= TASK TO COMPLETE =
In the listing below, locate the line containing "Editing and reviewing" and the line containing "The making of". Output both of them and every line between, exactly as written, and nothing more.

= DATA LISTING =
········

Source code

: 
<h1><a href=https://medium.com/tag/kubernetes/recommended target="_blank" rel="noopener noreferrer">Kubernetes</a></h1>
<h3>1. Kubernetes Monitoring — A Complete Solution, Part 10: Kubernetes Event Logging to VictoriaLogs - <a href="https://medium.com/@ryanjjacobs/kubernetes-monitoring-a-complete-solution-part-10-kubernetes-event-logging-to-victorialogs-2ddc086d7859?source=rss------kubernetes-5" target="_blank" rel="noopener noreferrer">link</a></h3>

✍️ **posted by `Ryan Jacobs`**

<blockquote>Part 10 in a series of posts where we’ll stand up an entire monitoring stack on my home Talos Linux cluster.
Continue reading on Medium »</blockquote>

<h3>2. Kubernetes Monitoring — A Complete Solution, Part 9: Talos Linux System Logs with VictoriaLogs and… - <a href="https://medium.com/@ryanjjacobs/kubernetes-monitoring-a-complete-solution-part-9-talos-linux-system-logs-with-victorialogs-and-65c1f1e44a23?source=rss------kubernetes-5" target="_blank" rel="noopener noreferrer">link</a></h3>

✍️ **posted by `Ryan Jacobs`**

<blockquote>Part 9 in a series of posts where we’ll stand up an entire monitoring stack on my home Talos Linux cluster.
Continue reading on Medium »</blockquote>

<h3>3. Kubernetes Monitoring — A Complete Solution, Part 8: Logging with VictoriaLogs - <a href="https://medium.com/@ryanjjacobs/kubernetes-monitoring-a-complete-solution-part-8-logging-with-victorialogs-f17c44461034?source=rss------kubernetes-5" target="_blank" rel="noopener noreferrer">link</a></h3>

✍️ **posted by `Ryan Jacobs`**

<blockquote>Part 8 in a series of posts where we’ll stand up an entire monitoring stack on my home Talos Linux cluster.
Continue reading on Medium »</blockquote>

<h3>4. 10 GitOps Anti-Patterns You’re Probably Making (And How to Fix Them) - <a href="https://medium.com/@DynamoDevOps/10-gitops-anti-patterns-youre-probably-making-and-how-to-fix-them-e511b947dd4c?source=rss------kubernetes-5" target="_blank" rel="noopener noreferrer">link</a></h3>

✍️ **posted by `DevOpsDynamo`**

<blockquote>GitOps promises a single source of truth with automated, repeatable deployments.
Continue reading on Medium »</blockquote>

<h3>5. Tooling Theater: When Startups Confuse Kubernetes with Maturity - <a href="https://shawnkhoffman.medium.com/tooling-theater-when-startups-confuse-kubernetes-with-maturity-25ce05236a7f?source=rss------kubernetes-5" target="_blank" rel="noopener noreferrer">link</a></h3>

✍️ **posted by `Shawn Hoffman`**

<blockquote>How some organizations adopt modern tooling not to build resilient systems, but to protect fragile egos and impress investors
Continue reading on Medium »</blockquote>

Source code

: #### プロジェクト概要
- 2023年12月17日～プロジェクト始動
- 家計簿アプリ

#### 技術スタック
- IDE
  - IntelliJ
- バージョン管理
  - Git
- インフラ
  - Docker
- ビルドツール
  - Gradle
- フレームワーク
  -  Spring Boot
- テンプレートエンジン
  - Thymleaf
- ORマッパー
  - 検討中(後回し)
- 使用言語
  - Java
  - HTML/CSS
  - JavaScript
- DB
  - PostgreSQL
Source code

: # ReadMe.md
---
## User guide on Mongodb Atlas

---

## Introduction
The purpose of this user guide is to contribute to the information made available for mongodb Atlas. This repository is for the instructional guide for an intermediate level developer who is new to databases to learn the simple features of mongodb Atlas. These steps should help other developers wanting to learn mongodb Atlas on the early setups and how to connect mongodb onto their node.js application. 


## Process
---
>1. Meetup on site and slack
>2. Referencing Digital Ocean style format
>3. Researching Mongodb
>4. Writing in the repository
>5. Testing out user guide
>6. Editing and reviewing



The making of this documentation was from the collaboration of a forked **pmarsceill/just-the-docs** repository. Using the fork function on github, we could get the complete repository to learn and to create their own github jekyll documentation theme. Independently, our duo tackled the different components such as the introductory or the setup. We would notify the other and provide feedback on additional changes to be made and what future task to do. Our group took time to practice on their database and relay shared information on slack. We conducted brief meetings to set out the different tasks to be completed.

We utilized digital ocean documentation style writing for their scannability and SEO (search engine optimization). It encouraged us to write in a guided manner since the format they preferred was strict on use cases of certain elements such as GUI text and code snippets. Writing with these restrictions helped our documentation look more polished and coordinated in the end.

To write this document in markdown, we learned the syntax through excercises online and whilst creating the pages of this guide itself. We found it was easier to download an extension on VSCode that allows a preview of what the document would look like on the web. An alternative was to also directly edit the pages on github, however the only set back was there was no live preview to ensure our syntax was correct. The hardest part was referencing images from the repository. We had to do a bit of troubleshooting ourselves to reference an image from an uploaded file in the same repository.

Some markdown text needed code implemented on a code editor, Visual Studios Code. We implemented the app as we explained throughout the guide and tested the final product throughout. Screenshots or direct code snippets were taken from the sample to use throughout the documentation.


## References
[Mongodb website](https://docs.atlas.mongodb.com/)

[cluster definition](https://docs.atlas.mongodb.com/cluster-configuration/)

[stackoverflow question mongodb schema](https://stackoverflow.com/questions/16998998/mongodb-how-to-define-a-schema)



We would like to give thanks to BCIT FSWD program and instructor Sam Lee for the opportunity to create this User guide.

········

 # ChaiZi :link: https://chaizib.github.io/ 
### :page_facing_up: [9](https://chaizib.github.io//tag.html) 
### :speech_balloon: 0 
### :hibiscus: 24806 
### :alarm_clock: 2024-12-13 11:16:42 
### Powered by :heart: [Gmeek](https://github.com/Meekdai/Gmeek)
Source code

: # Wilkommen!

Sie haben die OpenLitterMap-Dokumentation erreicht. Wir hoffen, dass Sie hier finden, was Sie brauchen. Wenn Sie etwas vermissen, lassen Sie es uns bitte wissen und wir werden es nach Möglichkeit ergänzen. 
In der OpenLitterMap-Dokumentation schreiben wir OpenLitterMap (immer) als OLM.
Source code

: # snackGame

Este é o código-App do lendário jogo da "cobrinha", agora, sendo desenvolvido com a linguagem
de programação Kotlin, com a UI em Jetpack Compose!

········

= SOLUTION =
>6. Editing and reviewing



The making of this documentation was from the collaboration of a forked **pmarsceill/just-the-docs** repository. Using the fork function on github, we could get the complete repository to learn and to create their own github jekyll documentation theme. Independently, our duo tackled the different components such as the introductory or the setup. We would notify the other and provide feedback on additional changes to be made and what future task to do. Our group took time to practice on their database and relay shared information on slack. We conducted brief meetings to set out the different tasks to be completed.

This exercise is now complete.